Work required
Which lines in the records below contain the word "localhost"? Copy each one out.

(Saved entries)
--- --- ---
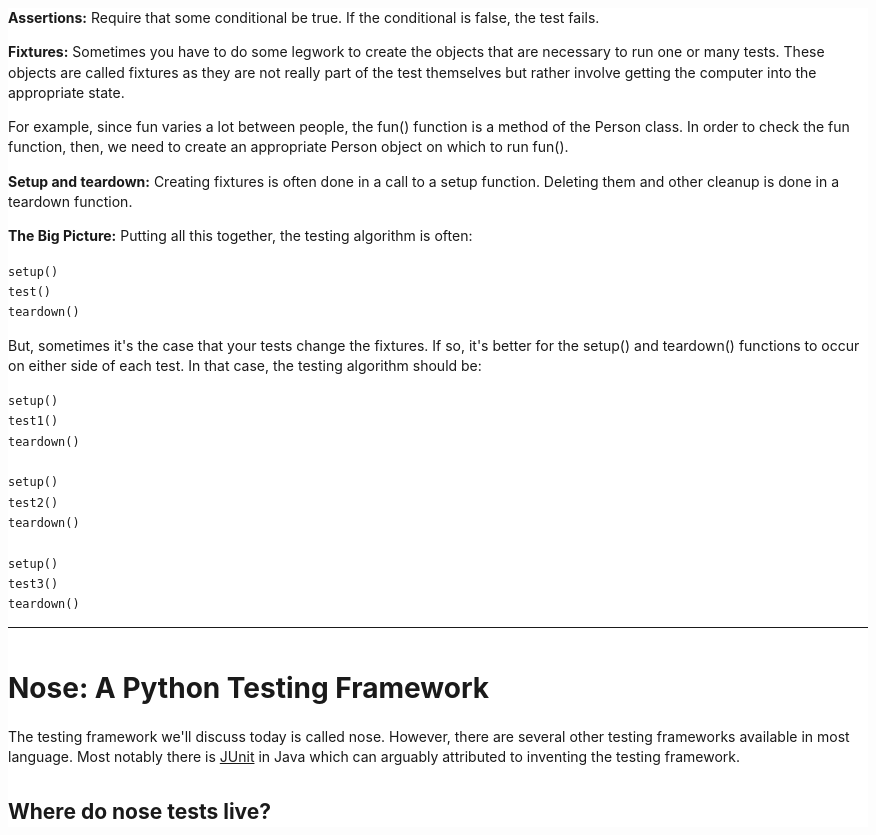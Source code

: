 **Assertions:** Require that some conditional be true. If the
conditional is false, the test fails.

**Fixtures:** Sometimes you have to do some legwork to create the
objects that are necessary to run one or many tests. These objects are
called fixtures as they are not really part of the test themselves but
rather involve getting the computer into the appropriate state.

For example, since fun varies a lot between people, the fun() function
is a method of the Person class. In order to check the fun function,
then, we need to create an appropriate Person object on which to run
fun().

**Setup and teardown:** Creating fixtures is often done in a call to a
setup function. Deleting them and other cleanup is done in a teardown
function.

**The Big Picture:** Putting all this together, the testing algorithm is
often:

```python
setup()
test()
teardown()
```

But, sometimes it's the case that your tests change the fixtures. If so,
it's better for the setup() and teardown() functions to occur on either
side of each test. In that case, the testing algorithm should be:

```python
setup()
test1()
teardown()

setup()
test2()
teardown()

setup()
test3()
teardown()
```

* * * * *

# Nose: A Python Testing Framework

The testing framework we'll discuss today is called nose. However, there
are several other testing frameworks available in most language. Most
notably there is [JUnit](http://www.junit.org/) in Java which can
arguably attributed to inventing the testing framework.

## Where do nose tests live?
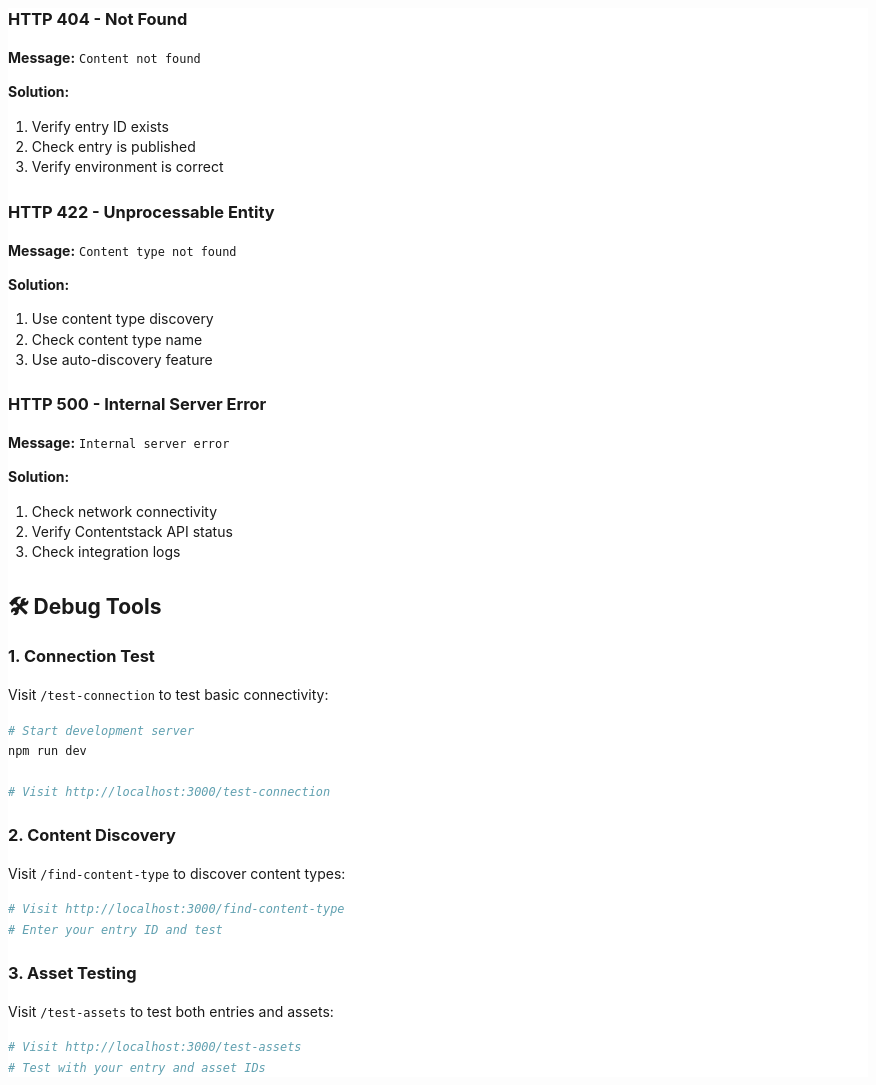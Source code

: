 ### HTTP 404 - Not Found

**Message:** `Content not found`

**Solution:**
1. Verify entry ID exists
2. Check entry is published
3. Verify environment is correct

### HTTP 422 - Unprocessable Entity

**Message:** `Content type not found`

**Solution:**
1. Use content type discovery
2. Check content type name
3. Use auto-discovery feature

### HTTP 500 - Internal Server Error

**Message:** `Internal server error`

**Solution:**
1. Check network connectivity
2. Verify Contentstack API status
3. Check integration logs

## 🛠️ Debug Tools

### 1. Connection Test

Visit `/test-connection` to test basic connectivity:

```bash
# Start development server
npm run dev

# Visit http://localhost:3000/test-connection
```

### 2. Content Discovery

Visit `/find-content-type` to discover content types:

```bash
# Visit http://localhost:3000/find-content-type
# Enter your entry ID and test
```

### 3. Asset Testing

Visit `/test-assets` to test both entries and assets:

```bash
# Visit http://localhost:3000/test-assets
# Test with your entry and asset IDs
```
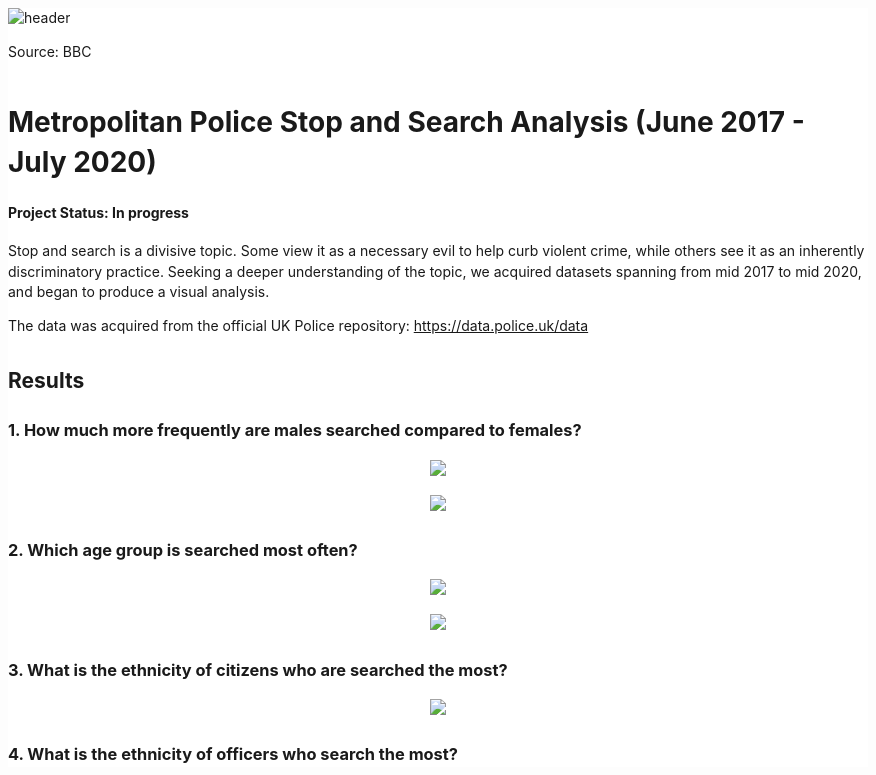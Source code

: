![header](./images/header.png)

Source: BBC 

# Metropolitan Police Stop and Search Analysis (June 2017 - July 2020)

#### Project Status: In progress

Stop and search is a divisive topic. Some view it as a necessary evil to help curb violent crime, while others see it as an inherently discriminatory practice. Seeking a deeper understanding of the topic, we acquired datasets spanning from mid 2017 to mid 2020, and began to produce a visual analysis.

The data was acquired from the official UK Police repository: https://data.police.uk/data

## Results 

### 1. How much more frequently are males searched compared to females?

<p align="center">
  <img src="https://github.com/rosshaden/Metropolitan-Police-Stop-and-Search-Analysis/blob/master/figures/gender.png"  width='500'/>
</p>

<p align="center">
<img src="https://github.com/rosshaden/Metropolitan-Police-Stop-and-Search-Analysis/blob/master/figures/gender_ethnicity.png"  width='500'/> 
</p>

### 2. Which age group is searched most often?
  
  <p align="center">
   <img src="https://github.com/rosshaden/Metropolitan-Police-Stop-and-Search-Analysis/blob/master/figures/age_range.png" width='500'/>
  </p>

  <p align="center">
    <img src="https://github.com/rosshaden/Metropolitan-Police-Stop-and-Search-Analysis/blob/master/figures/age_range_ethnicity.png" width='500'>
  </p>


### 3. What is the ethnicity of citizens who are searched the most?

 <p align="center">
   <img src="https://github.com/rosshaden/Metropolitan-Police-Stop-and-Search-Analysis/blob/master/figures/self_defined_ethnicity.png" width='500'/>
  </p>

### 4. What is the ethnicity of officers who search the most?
--- --- ---
Answer below
# Visit http://localhost:3000/test-connection
# Visit http://localhost:3000/find-content-type
# Visit http://localhost:3000/test-assets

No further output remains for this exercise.